BEGIN Data for this exercise
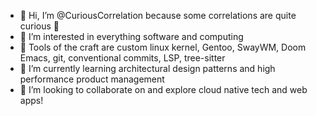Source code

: - 👋 Hi, I’m @CuriousCorrelation because some correlations are quite curious 🤔
- 👀 I’m interested in everything software and computing
- 🧰 Tools of the craft are custom linux kernel, Gentoo, SwayWM, Doom Emacs, git, conventional commits, LSP, tree-sitter
- 🌱 I’m currently learning architectural design patterns and high performance product management
- 💞️ I’m looking to collaborate on and explore cloud native tech and web apps!
<!---
CuriousCorrelation/CuriousCorrelation is a ✨ special ✨ repository because its `README.md` (this file) appears on your GitHub profile.
You can click the Preview link to take a look at your changes.
--->

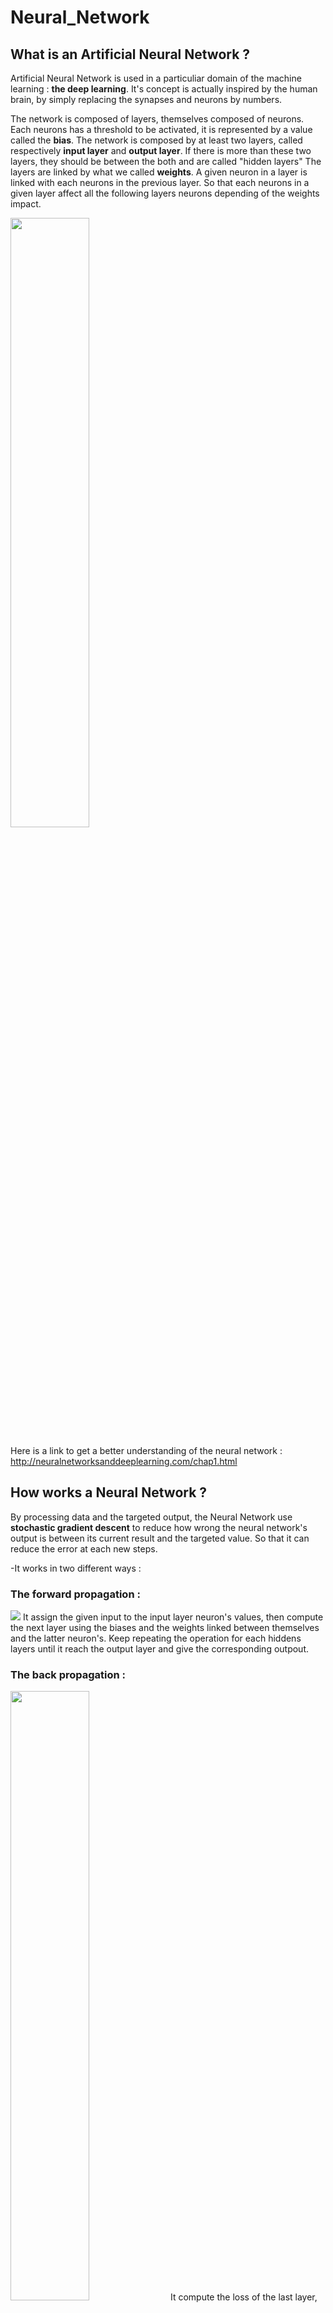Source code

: # Neural_Network
  
  
  ## What is an Artificial Neural Network ?

  Artificial Neural Network is used in a particuliar domain of the machine learning : <b>the deep learning</b>.
  It's concept is actually inspired by the human brain, by simply replacing the synapses and neurons by numbers.

  The network is composed of layers, themselves composed of neurons.
  Each neurons has a threshold to be activated, it is represented by a value called the <b>bias</b>. 
  The network is composed by at least two layers, called respectively <b>input layer</b> and <b>output layer</b>.
  If there is more than these two layers, they should be between the both and are called "hidden layers"
  The layers are linked by what we called <b>weights</b>. A given neuron in a layer is linked with each neurons in the previous layer.
  So that each neurons in a given layer affect all the following layers neurons depending of the weights impact.
     
  <img src="https://miro.medium.com/max/791/0*hzIQ5Fs-g8iBpVWq.jpg" width="50%" height="50%">
     
  Here is a link to get a better understanding of the neural network : http://neuralnetworksanddeeplearning.com/chap1.html



 ## How works a Neural Network ?

  By processing data and the targeted output, the Neural Network use <b>stochastic gradient descent</b> to reduce how wrong the neural network's output is between its current     result and the targeted value. So that it can reduce the error at each new steps.

  -It works in two different ways :
  
  <h3>The forward propagation :</h3>
  <img src="https://images.deepai.org/django-summernote/2019-06-06/5c17d9c2-0ad4-474c-be8d-d6ae9b094e74.png">
  It assign the given input to the input layer neuron's values, then compute the next layer using the biases and the weights linked between themselves and the latter         neuron's. Keep repeating the operation for each hiddens layers until it reach the output layer and give the corresponding outpout.
       
  <h3>The back propagation :</h3>
  <img src="https://www.guru99.com/images/1/030819_0937_BackPropaga1.png" width="50%" height="50%">
  It compute the loss of the last layer, then propagate it using weights and biases to get the gradient of each layers so that we can use it for the gradient descent latter on.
END Data for this exercise
Exercise prompt: Output every line above exactly as it stands, and drop any picture.

Task result:
Source code

: - 👋 Hi, I’m @CuriousCorrelation because some correlations are quite curious 🤔
- 👀 I’m interested in everything software and computing
- 🧰 Tools of the craft are custom linux kernel, Gentoo, SwayWM, Doom Emacs, git, conventional commits, LSP, tree-sitter
- 🌱 I’m currently learning architectural design patterns and high performance product management
- 💞️ I’m looking to collaborate on and explore cloud native tech and web apps!
<!---
CuriousCorrelation/CuriousCorrelation is a ✨ special ✨ repository because its `README.md` (this file) appears on your GitHub profile.
You can click the Preview link to take a look at your changes.
--->

Source code

: # Neural_Network
  
  
  ## What is an Artificial Neural Network ?

  Artificial Neural Network is used in a particuliar domain of the machine learning : <b>the deep learning</b>.
  It's concept is actually inspired by the human brain, by simply replacing the synapses and neurons by numbers.

  The network is composed of layers, themselves composed of neurons.
  Each neurons has a threshold to be activated, it is represented by a value called the <b>bias</b>. 
  The network is composed by at least two layers, called respectively <b>input layer</b> and <b>output layer</b>.
  If there is more than these two layers, they should be between the both and are called "hidden layers"
  The layers are linked by what we called <b>weights</b>. A given neuron in a layer is linked with each neurons in the previous layer.
  So that each neurons in a given layer affect all the following layers neurons depending of the weights impact.
     
  <img src="https://miro.medium.com/max/791/0*hzIQ5Fs-g8iBpVWq.jpg" width="50%" height="50%">
     
  Here is a link to get a better understanding of the neural network : http://neuralnetworksanddeeplearning.com/chap1.html



 ## How works a Neural Network ?

  By processing data and the targeted output, the Neural Network use <b>stochastic gradient descent</b> to reduce how wrong the neural network's output is between its current     result and the targeted value. So that it can reduce the error at each new steps.

  -It works in two different ways :
  
  <h3>The forward propagation :</h3>
  <img src="https://images.deepai.org/django-summernote/2019-06-06/5c17d9c2-0ad4-474c-be8d-d6ae9b094e74.png">
  It assign the given input to the input layer neuron's values, then compute the next layer using the biases and the weights linked between themselves and the latter         neuron's. Keep repeating the operation for each hiddens layers until it reach the output layer and give the corresponding outpout.
       
  <h3>The back propagation :</h3>
  <img src="https://www.guru99.com/images/1/030819_0937_BackPropaga1.png" width="50%" height="50%">
  It compute the loss of the last layer, then propagate it using weights and biases to get the gradient of each layers so that we can use it for the gradient descent latter on.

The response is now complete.